2023 s’achève. Et elle s’achève dans un bain de sang largement autorisé par les gouvernements du Nord. La rapporteuse spéciale des Nations unies pour les territoires palestiniens occupés vient de déclarer: « Le risque de génocide se matérialise de plus en plus : cela devient évident y compris quand on écoute les discours des politiques et militaires israéliens qui demandent l’éradication des Palestiniens de Gaza. » Après avoir rallié avec armes et bagages le pouvoir d’extrême droite israélien, Macron a donc fini par se rendre à l’évidence : un cessez-le-feu. Ainsi a-t-il appelé. Ainsi Netanyahu l’a-t-il remercié pour l’attention qu’il porte, dans les faits, à la « sécurité » de son pays. Tout et son contraire, comme toujours. Le pouvoir français entend toutefois « repartir sur 2024 avec une nouvelle ère et un nouvel élan« . Ne doutons pas que son peu de goût pour gagner l’estime de la population s’en trouvera inchangé. Jeter, quatre mois durant, le pays dans la rue pour défendre ses retraites : fait ; jeter, une semaine durant, les quartiers populaires dans la rue pour dénoncer la mise à mort policière d’un mineur : fait. Restait à refuser de renouveler l’agrément d’Anticor, association spécialisée dans la lutte contre la corruption : voilà qui est fait. La rage. Cette année 2023, nous avons publié une centaine d’articles (certains d’entre eux s’écoutantégalement) : nous en sélectionnons douze.

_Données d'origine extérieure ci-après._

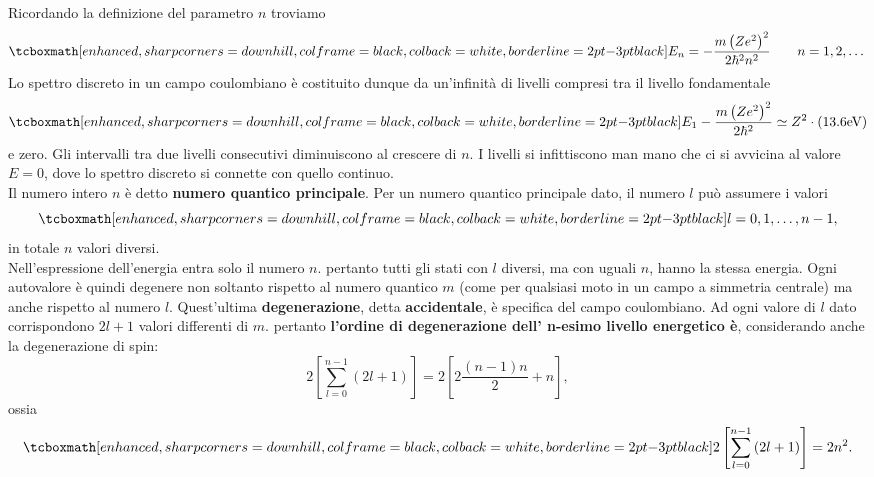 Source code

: Ricordando la definizione del parametro $n$ troviamo
	\begin{equation}
		\tcboxmath[enhanced, sharp corners=downhill, colframe=black, colback=white, borderline={2pt}{-3pt}{black}]{
			E_n= -\frac{m\left(Ze^2\right) ^2}{2\hbar ^2 n^2}
			}\qquad n=1,2,\dots
	\end{equation}
Lo spettro discreto in un campo coulombiano è costituito dunque da un'infinità di livelli compresi tra il livello fondamentale
	\begin{equation}
		\tcboxmath[enhanced, sharp corners=downhill, colframe=black, colback=white, borderline={2pt}{-3pt}{black}]{
			E_1-\frac{m\left(Ze^2\right) ^2}{2\hbar ^2 }\simeq Z^2\cdot \left(13.6 \textrm{eV}\right)
			}
	\end{equation}
e zero. Gli intervalli tra due livelli consecutivi diminuiscono al crescere di $n$. I livelli si infittiscono man mano che ci si avvicina al valore $E=0$, dove lo spettro discreto si connette con quello continuo.\\

Il numero intero $n$ è detto \textbf{numero quantico principale}. Per un numero quantico principale dato, il numero $l$ può assumere i valori
	\begin{equation}
		\tcboxmath[enhanced, sharp corners=downhill, colframe=black, colback=white, borderline={2pt}{-3pt}{black}]{
			l=0,1,\dots,n-1,
			}
	\end{equation}
in totale $n$ valori diversi.\\

Nell'espressione dell'energia entra solo il numero $n$. pertanto tutti gli stati con $l$ diversi, ma con uguali $n$, hanno la stessa energia. Ogni autovalore è quindi degenere non soltanto rispetto al numero quantico $m$ (come per qualsiasi moto in un campo a simmetria centrale) ma anche rispetto al numero $l$. Quest'ultima \textbf{degenerazione}, detta \textbf{accidentale}, è specifica del campo coulombiano. Ad ogni valore di $l$ dato corrispondono $2l+1$ valori differenti di $m$. pertanto \textbf{l'ordine di degenerazione dell' n-esimo livello energetico è}, considerando anche la degenerazione di spin:
	\begin{equation}
		2 \left[ \sum _{l=0} ^{n-1} \left(2l+1 \right)\right]=2 \left[ 2\frac{\left( n-1 \right) n}{2}+n\right],
	\end{equation}
ossia
	\begin{equation}
		\tcboxmath[enhanced, sharp corners=downhill, colframe=black, colback=white, borderline={2pt}{-3pt}{black}]{
			2 \left[ \sum _{l=0} ^{n-1} \left(2l+1 \right)\right]= 2n^2.
			}
	\end{equation}\\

De janvier à juin 2023, des millions de personnes ont défilé dans les rues contre la réforme des retraites. Personne n’en voulait, le pouvoir excepté : « la démocratie ». En Normandie et dans les Bouches-du-Rhône, des raffineries ont été bloquées ; en région parisienne, des incinérateurs. Un peu partout, des barrages ont été mis en place pour empêcher des nœuds logistiques de fonctionner comme ils avaient l’habitude de fonctionner. On s’est mobilisé même là où on ne s’y attendait pas. En Lozère, département le moins peuplé du pays, une dizaine d’agents ont occupé pendant trois semaines leur usine hydro-électrique. Le but : peser, à la mesure de leurs moyens, sur l’économie nationale. Une manière de dire que « même dans les petites vallées, les endroits les plus reculés, les gens sont vent debout contre cette réforme ». Nous avons été à leur rencontre.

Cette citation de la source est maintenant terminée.